# Hallo from Wales, UK!



## Shai Hulud (Nov 9, 2014)

I've been in the martial arts scene for about 4 years total now - past 4 years taking up JKD UK with Scimitar Martial Arts, and the past two and a half also trying out KFM with official instructors here in Wales. It's been quite the experience so far.
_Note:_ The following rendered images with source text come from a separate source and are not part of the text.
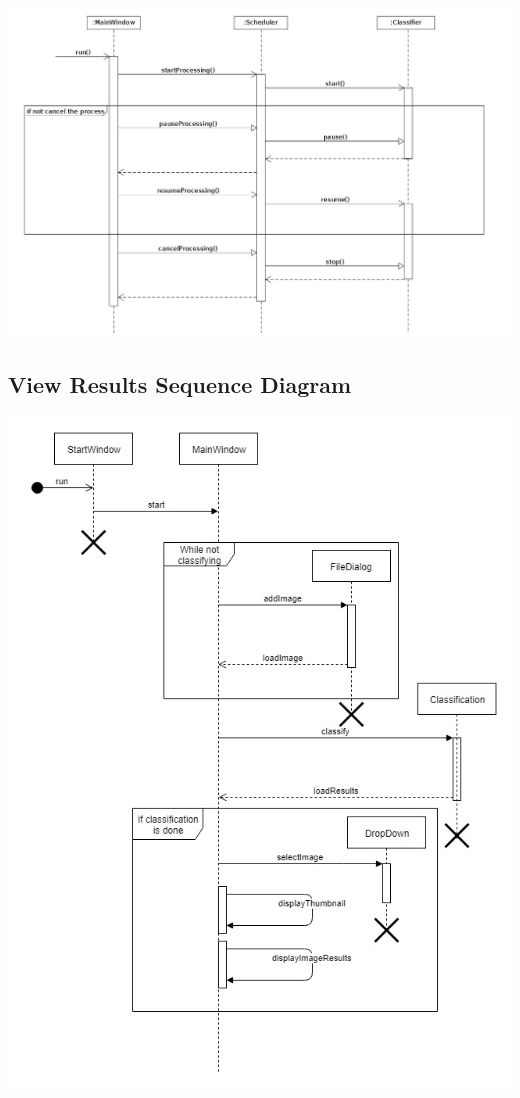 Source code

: \documentclass[parskip=full]{scrartcl}
\begin{document}
\begin{center}
\includegraphics[width=1.0\textwidth]{Classification.jpg}
\end{center}

\pagebreak

\subsection {View Results Sequence Diagram}

\begin{center}
\includegraphics[width=1.0\textwidth]{ViewResults.jpg}
\end{center}
\end{document}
I'm a 22 year old female engineering student. I get my trip from renewable energy and sustainable development. Go green! It's a pleasure to be here and I look forward to meeting the lot of you and different peoples of all sorts around this forum.

Cheers,
Ally


----------



## seasoned (Nov 9, 2014)

Welcome to MT, Ally. There is much to see here, we hope you enjoy your stay.


----------



## Tames D (Nov 9, 2014)

Welcome to MT, Ally. We have a few things in common. I'm training in original JKD. I have training in a few other arts over the past 35 years, bur JKD is the real deal. My company also is dedicated to renewable energy and sustainability. I'm very much into green.


----------



## Dirty Dog (Nov 9, 2014)

Welcome to MartialTalk. Personally, I'm moderately pale, unless we've been on a dive trip recently, then I'm fairly brown. I'm only green when I'm sick.


----------



## Shai Hulud (Nov 9, 2014)

Thanks for having me seasoned and Reckless.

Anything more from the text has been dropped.